__Source texts of formatted documents__
****

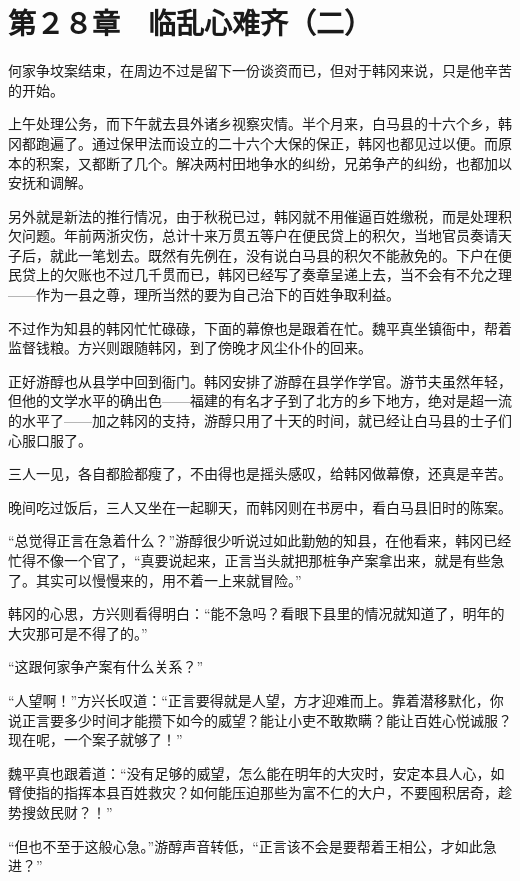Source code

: \section{第２８章　临乱心难齐（二）}

何家争坟案结束，在周边不过是留下一份谈资而已，但对于韩冈来说，只是他辛苦的开始。

上午处理公务，而下午就去县外诸乡视察灾情。半个月来，白马县的十六个乡，韩冈都跑遍了。通过保甲法而设立的二十六个大保的保正，韩冈也都见过以便。而原本的积案，又都断了几个。解决两村田地争水的纠纷，兄弟争产的纠纷，也都加以安抚和调解。

另外就是新法的推行情况，由于秋税已过，韩冈就不用催逼百姓缴税，而是处理积欠问题。年前两浙灾伤，总计十来万贯五等户在便民贷上的积欠，当地官员奏请天子后，就此一笔划去。既然有先例在，没有说白马县的积欠不能赦免的。下户在便民贷上的欠账也不过几千贯而已，韩冈已经写了奏章呈递上去，当不会有不允之理——作为一县之尊，理所当然的要为自己治下的百姓争取利益。

不过作为知县的韩冈忙忙碌碌，下面的幕僚也是跟着在忙。魏平真坐镇衙中，帮着监督钱粮。方兴则跟随韩冈，到了傍晚才风尘仆仆的回来。

正好游醇也从县学中回到衙门。韩冈安排了游醇在县学作学官。游节夫虽然年轻，但他的文学水平的确出色——福建的有名才子到了北方的乡下地方，绝对是超一流的水平了——加之韩冈的支持，游醇只用了十天的时间，就已经让白马县的士子们心服口服了。

三人一见，各自都脸都瘦了，不由得也是摇头感叹，给韩冈做幕僚，还真是辛苦。

晚间吃过饭后，三人又坐在一起聊天，而韩冈则在书房中，看白马县旧时的陈案。

“总觉得正言在急着什么？”游醇很少听说过如此勤勉的知县，在他看来，韩冈已经忙得不像一个官了，“真要说起来，正言当头就把那桩争产案拿出来，就是有些急了。其实可以慢慢来的，用不着一上来就冒险。”

韩冈的心思，方兴则看得明白：“能不急吗？看眼下县里的情况就知道了，明年的大灾那可是不得了的。”

“这跟何家争产案有什么关系？”

“人望啊！”方兴长叹道：“正言要得就是人望，方才迎难而上。靠着潜移默化，你说正言要多少时间才能攒下如今的威望？能让小吏不敢欺瞒？能让百姓心悦诚服？现在呢，一个案子就够了！”

魏平真也跟着道：“没有足够的威望，怎么能在明年的大灾时，安定本县人心，如臂使指的指挥本县百姓救灾？如何能压迫那些为富不仁的大户，不要囤积居奇，趁势搜敛民财？！”

“但也不至于这般心急。”游醇声音转低，“正言该不会是要帮着王相公，才如此急进？”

****

__EXERCISE DESCRIPTION__
Your copy should match every record exactly and contain no pictures.

__SOLUTION TO THIS EXERCISE__
Source code

: \section{第２８章　临乱心难齐（二）}

何家争坟案结束，在周边不过是留下一份谈资而已，但对于韩冈来说，只是他辛苦的开始。

上午处理公务，而下午就去县外诸乡视察灾情。半个月来，白马县的十六个乡，韩冈都跑遍了。通过保甲法而设立的二十六个大保的保正，韩冈也都见过以便。而原本的积案，又都断了几个。解决两村田地争水的纠纷，兄弟争产的纠纷，也都加以安抚和调解。

另外就是新法的推行情况，由于秋税已过，韩冈就不用催逼百姓缴税，而是处理积欠问题。年前两浙灾伤，总计十来万贯五等户在便民贷上的积欠，当地官员奏请天子后，就此一笔划去。既然有先例在，没有说白马县的积欠不能赦免的。下户在便民贷上的欠账也不过几千贯而已，韩冈已经写了奏章呈递上去，当不会有不允之理——作为一县之尊，理所当然的要为自己治下的百姓争取利益。

不过作为知县的韩冈忙忙碌碌，下面的幕僚也是跟着在忙。魏平真坐镇衙中，帮着监督钱粮。方兴则跟随韩冈，到了傍晚才风尘仆仆的回来。

正好游醇也从县学中回到衙门。韩冈安排了游醇在县学作学官。游节夫虽然年轻，但他的文学水平的确出色——福建的有名才子到了北方的乡下地方，绝对是超一流的水平了——加之韩冈的支持，游醇只用了十天的时间，就已经让白马县的士子们心服口服了。

三人一见，各自都脸都瘦了，不由得也是摇头感叹，给韩冈做幕僚，还真是辛苦。

晚间吃过饭后，三人又坐在一起聊天，而韩冈则在书房中，看白马县旧时的陈案。

“总觉得正言在急着什么？”游醇很少听说过如此勤勉的知县，在他看来，韩冈已经忙得不像一个官了，“真要说起来，正言当头就把那桩争产案拿出来，就是有些急了。其实可以慢慢来的，用不着一上来就冒险。”

韩冈的心思，方兴则看得明白：“能不急吗？看眼下县里的情况就知道了，明年的大灾那可是不得了的。”

“这跟何家争产案有什么关系？”

“人望啊！”方兴长叹道：“正言要得就是人望，方才迎难而上。靠着潜移默化，你说正言要多少时间才能攒下如今的威望？能让小吏不敢欺瞒？能让百姓心悦诚服？现在呢，一个案子就够了！”

魏平真也跟着道：“没有足够的威望，怎么能在明年的大灾时，安定本县人心，如臂使指的指挥本县百姓救灾？如何能压迫那些为富不仁的大户，不要囤积居奇，趁势搜敛民财？！”

“但也不至于这般心急。”游醇声音转低，“正言该不会是要帮着王相公，才如此急进？”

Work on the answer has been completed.